# YOUR INSTRUCTIONS
Once you find the line that contains "## 🪐 Example 9: Ejercicio", transcribe it and each line after it through the end of the listing, exactly as written.

# MATERIAL FOR THIS TASK
※ ※ ※
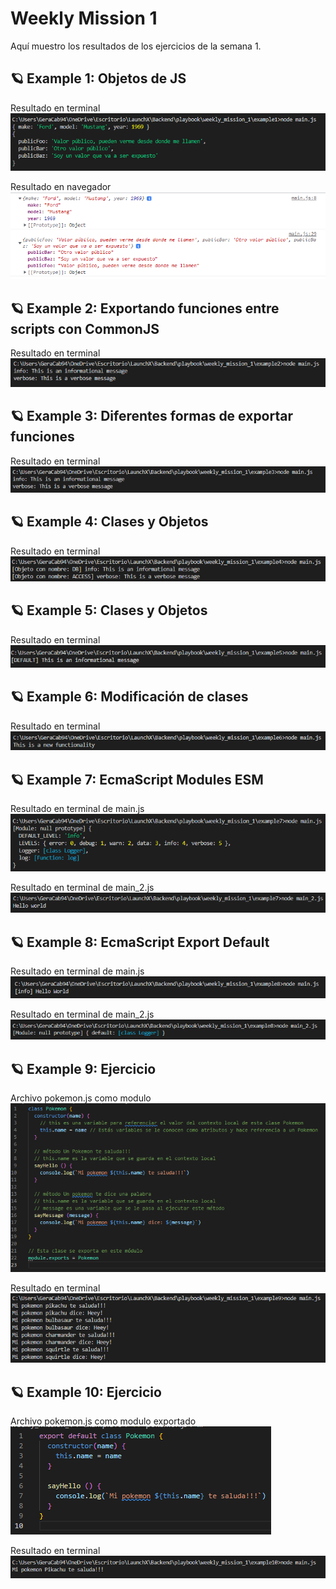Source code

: # Weekly Mission 1

Aquí muestro los resultados de los ejercicios de la semana 1.

## 🪐 Example 1: Objetos de JS

Resultado en terminal
![example1_terminal](/img/semana1/example1_terminal.png)

Resultado en navegador
![example1_navegador](/img/semana1/example1_navegador.png)

## 🪐 Example 2: Exportando funciones entre scripts con CommonJS


Resultado en terminal
![example2_terminal](/img/semana1/example2_terminal.png)

## 🪐 Example 3: Diferentes formas de exportar funciones

Resultado en terminal
![example3_terminal](/img/semana1/example3_terminal.png)

## 🪐 Example 4: Clases y Objetos

Resultado en terminal
![example4_terminal](/img/semana1/example4_terminal.png)

## 🪐 Example 5: Clases y Objetos

Resultado en terminal
![example5_terminal](/img/semana1/example5_terminal.png)

## 🪐 Example 6: Modificación de clases

Resultado en terminal
![example6_terminal](/img/semana1/example6_terminal.png)

## 🪐 Example 7: EcmaScript Modules ESM

Resultado en terminal de main.js
![example7_terminal_part_one](/img/semana1/example7_terminal_part_one.png)

Resultado en terminal de main_2.js
![example7_terminal_part_two](/img/semana1/example7_terminal_part_two.png)

## 🪐 Example 8: EcmaScript Export Default

Resultado en terminal de main.js
![example8_terminal_part_one](/img/semana1/example8_terminal_part_one.png)

Resultado en terminal de main_2.js
![example8_terminal_part_two](/img/semana1/example8_terminal_part_two.png)

## 🪐 Example 9: Ejercicio

Archivo pokemon.js como modulo
![example9_pokemon_js](/img/semana1/example9_pokemon_js.png)

Resultado en terminal
![example9_terminal](/img/semana1/example9_terminal.png)

## 🪐 Example 10: Ejercicio

Archivo pokemon.js como modulo exportado
![example10_pokemon_js](/img/semana1/example10_pokemon_js.png)

Resultado en terminal
![example10_terminal](/img/semana1/example10_terminal.png)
※ ※ ※
# THE COMPLETED TASK
## 🪐 Example 9: Ejercicio

Archivo pokemon.js como modulo
![example9_pokemon_js](/img/semana1/example9_pokemon_js.png)

Resultado en terminal
![example9_terminal](/img/semana1/example9_terminal.png)

## 🪐 Example 10: Ejercicio

Archivo pokemon.js como modulo exportado
![example10_pokemon_js](/img/semana1/example10_pokemon_js.png)

Resultado en terminal
![example10_terminal](/img/semana1/example10_terminal.png)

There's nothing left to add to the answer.